▶ _Problem description_:
Repeat every line below exactly, word for word.

Plain-text document sources
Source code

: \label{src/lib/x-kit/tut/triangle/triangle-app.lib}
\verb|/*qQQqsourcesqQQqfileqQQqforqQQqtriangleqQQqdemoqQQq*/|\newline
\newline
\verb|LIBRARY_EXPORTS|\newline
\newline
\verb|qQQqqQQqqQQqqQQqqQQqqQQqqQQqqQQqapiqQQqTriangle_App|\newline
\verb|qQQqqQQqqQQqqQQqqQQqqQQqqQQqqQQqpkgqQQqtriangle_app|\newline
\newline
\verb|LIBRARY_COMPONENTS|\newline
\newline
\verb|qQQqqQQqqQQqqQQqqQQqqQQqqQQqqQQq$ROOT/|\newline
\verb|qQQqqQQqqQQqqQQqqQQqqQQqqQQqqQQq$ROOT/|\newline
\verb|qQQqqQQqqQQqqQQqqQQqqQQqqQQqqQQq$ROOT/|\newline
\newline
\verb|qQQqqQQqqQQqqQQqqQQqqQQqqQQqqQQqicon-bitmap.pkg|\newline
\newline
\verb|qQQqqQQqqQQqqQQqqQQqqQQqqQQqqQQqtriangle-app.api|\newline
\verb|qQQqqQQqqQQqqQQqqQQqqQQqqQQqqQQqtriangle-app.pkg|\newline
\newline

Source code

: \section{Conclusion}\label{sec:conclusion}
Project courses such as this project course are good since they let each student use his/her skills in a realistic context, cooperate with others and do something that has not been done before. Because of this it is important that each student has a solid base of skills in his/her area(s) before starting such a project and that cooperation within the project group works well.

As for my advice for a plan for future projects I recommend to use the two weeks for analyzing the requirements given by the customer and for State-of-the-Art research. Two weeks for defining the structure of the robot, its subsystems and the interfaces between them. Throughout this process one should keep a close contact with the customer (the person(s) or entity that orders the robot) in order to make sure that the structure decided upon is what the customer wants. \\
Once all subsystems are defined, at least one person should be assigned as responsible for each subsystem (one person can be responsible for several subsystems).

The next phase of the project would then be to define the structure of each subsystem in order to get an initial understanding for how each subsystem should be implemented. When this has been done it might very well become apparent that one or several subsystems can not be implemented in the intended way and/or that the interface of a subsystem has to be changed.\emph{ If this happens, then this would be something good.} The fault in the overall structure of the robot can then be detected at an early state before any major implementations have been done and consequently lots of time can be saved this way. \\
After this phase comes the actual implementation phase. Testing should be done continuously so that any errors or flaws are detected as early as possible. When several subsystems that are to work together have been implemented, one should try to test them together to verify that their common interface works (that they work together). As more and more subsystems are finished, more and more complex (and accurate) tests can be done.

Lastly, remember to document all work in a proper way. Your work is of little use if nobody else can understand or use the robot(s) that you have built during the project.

▶ _Solution for this task_:
Source code

: \label{src/lib/x-kit/tut/triangle/triangle-app.lib}
\verb|/*qQQqsourcesqQQqfileqQQqforqQQqtriangleqQQqdemoqQQq*/|\newline
\newline
\verb|LIBRARY_EXPORTS|\newline
\newline
\verb|qQQqqQQqqQQqqQQqqQQqqQQqqQQqqQQqapiqQQqTriangle_App|\newline
\verb|qQQqqQQqqQQqqQQqqQQqqQQqqQQqqQQqpkgqQQqtriangle_app|\newline
\newline
\verb|LIBRARY_COMPONENTS|\newline
\newline
\verb|qQQqqQQqqQQqqQQqqQQqqQQqqQQqqQQq$ROOT/|\newline
\verb|qQQqqQQqqQQqqQQqqQQqqQQqqQQqqQQq$ROOT/|\newline
\verb|qQQqqQQqqQQqqQQqqQQqqQQqqQQqqQQq$ROOT/|\newline
\newline
\verb|qQQqqQQqqQQqqQQqqQQqqQQqqQQqqQQqicon-bitmap.pkg|\newline
\newline
\verb|qQQqqQQqqQQqqQQqqQQqqQQqqQQqqQQqtriangle-app.api|\newline
\verb|qQQqqQQqqQQqqQQqqQQqqQQqqQQqqQQqtriangle-app.pkg|\newline
\newline

Source code

: \section{Conclusion}\label{sec:conclusion}
Project courses such as this project course are good since they let each student use his/her skills in a realistic context, cooperate with others and do something that has not been done before. Because of this it is important that each student has a solid base of skills in his/her area(s) before starting such a project and that cooperation within the project group works well.

As for my advice for a plan for future projects I recommend to use the two weeks for analyzing the requirements given by the customer and for State-of-the-Art research. Two weeks for defining the structure of the robot, its subsystems and the interfaces between them. Throughout this process one should keep a close contact with the customer (the person(s) or entity that orders the robot) in order to make sure that the structure decided upon is what the customer wants. \\
Once all subsystems are defined, at least one person should be assigned as responsible for each subsystem (one person can be responsible for several subsystems).

The next phase of the project would then be to define the structure of each subsystem in order to get an initial understanding for how each subsystem should be implemented. When this has been done it might very well become apparent that one or several subsystems can not be implemented in the intended way and/or that the interface of a subsystem has to be changed.\emph{ If this happens, then this would be something good.} The fault in the overall structure of the robot can then be detected at an early state before any major implementations have been done and consequently lots of time can be saved this way. \\
After this phase comes the actual implementation phase. Testing should be done continuously so that any errors or flaws are detected as early as possible. When several subsystems that are to work together have been implemented, one should try to test them together to verify that their common interface works (that they work together). As more and more subsystems are finished, more and more complex (and accurate) tests can be done.

Lastly, remember to document all work in a proper way. Your work is of little use if nobody else can understand or use the robot(s) that you have built during the project.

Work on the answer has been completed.